In 25 years of driving I never even came close to an accident, but in the two years since I had to get glasses to pass the DMV test, it’s occurred to me that I’ve had a bunch of close calls since getting them, mainly not seeing cars in my peripheral vision. Anyone else?

Since my vision isn’t bad, reading things at a distance is the only problem, I really want to take a chance and quit wearing them.

Well my advise is do not do it. Second do not get caught. It is on your license that you need them. Talk to the optician about bad peripheral vision. You might just have a set of glasses that are not right for you. I have had glasses since before i had a license so I got used to how they work. I just wonder if you have an issue with useing them, they are new to you and they are different. I always turn to look twice at least. Its just a habit to me but maybe it would help you.

If you can’t pass the DMV eye test, you DEFINITELY need to wear your glasses while driving…Maybe you need to choose better fitting frames and lenses that don’t block your side vision…

Check into larger lenses and thinner (maybe wire) frames.

Have your doctor check them out and tell him or her about your concerns. Maybe a different style may help out, or maybe those close calls may not have had anything to do with the glasses.

Try adjusting you side mirrors according to this article, peripheral vision wont be as necessary if the mirrors are adjusted correctly.

As we age, our reaction time slows. That might be part of it. Ask your optometrist or ophthalmologist about contact lenses. I don’t have any peripheral vision issues and started wearing contacts regularly at 40.

Oh, and not wearing your glasses is a driving hazard.

I dont wear my glasses in the car. I have a prescription windshield.

“I have a prescription windshield.”

Do all the passengers get a headache trying to use your prescription?

Added the link above

If those close calls were at stop signs, you have to turn your head to help with the blind spot that cancels out peripheral vision. The crossing traffic can hide really well. Roof pillars and bad habits do interfere with your vision but with spectacles you should turn and look.

I normally wear contacts, but I have to drive home with my glasses after an eye exam where they use those numbing drops. I do notice that I don’t have as much peripheral vision with my glasses. In fact, I’d be a little nervous doing that in heavy traffic, but luckily we don’t have that around here.

I didn’t start wearing glasses until I was 45 (reading only). Then when I reached 50 I needed them for distance too. Didn’t see the need to get contacts.
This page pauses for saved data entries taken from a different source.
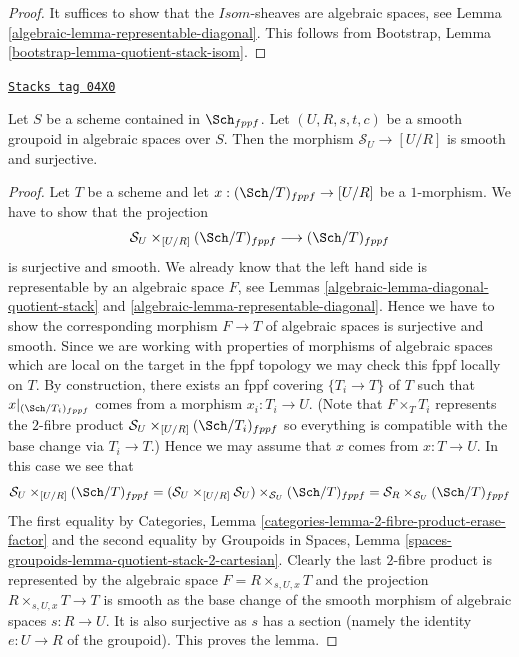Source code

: \begin{proof}

It suffices to show that the $\mathit{Isom}$-sheaves are algebraic
spaces, see
Lemma \ref{algebraic-lemma-representable-diagonal}.
This follows from
Bootstrap, Lemma \ref{bootstrap-lemma-quotient-stack-isom}.
\end{proof}

\begin{lemma}
\label{algebraic-lemma-smooth-quotient-smooth-presentation}
\href{https://stacks.math.columbia.edu/tag/04X0}{\texttt{Stacks tag 04X0}}

Let $S$ be a scheme contained in $\Sch_{fppf}$.
Let $(U, R, s, t, c)$ be a smooth groupoid in algebraic spaces over $S$.
Then the morphism $\mathcal{S}_U \to [U/R]$ is smooth and surjective.
\end{lemma}

\begin{proof}

Let $T$ be a scheme and let $x : (\Sch/T)_{fppf} \to [U/R]$
be a $1$-morphism. We have to show that the projection
$$
\mathcal{S}_U \times_{[U/R]} (\Sch/T)_{fppf}
\longrightarrow
(\Sch/T)_{fppf}
$$
is surjective and smooth. We already know that the left hand side
is representable by an algebraic space $F$, see
Lemmas \ref{algebraic-lemma-diagonal-quotient-stack} and
\ref{algebraic-lemma-representable-diagonal}.
Hence we have to show the corresponding morphism $F \to T$ of
algebraic spaces is surjective and smooth.
Since we are working with properties of morphisms of algebraic
spaces which are local on the target in the fppf topology we
may check this fppf locally on $T$. By construction, there exists
an fppf covering $\{T_i \to T\}$ of $T$ such that
$x|_{(\Sch/T_i)_{fppf}}$ comes from a morphism
$x_i : T_i \to U$. (Note that $F \times_T T_i$ represents the
$2$-fibre product $\mathcal{S}_U \times_{[U/R]} (\Sch/T_i)_{fppf}$
so everything is compatible with the base change via $T_i \to T$.)
Hence we may assume that $x$ comes from $x : T \to U$.
In this case we see that
$$
\mathcal{S}_U \times_{[U/R]} (\Sch/T)_{fppf}
=
(\mathcal{S}_U \times_{[U/R]} \mathcal{S}_U)
\times_{\mathcal{S}_U} (\Sch/T)_{fppf}
=
\mathcal{S}_R \times_{\mathcal{S}_U} (\Sch/T)_{fppf}
$$
The first equality by
Categories, Lemma \ref{categories-lemma-2-fibre-product-erase-factor}
and the second equality by
Groupoids in Spaces,
Lemma \ref{spaces-groupoids-lemma-quotient-stack-2-cartesian}.
Clearly the last $2$-fibre product is represented by the algebraic
space $F = R \times_{s, U, x} T$ and the projection
$R \times_{s, U, x} T \to T$ is smooth as the base change of
the smooth morphism of algebraic spaces $s : R \to U$.
It is also surjective as $s$ has a section (namely the identity
$e : U \to R$ of the groupoid).
This proves the lemma.
\end{proof}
Never had a problem with them. Most of my driving during the day I wear prescription sunglasses. They curve around the eyes a little for side protection. The whole lens is full prescription. Might want to look into glasses like that.

Alternative theory: Before you got glasses, you were too blind to see all the times you had close calls.

I agree that glasses drasticly change your viewing abilities.

I, too , have part time glasses in the truck for distance and night sign reading.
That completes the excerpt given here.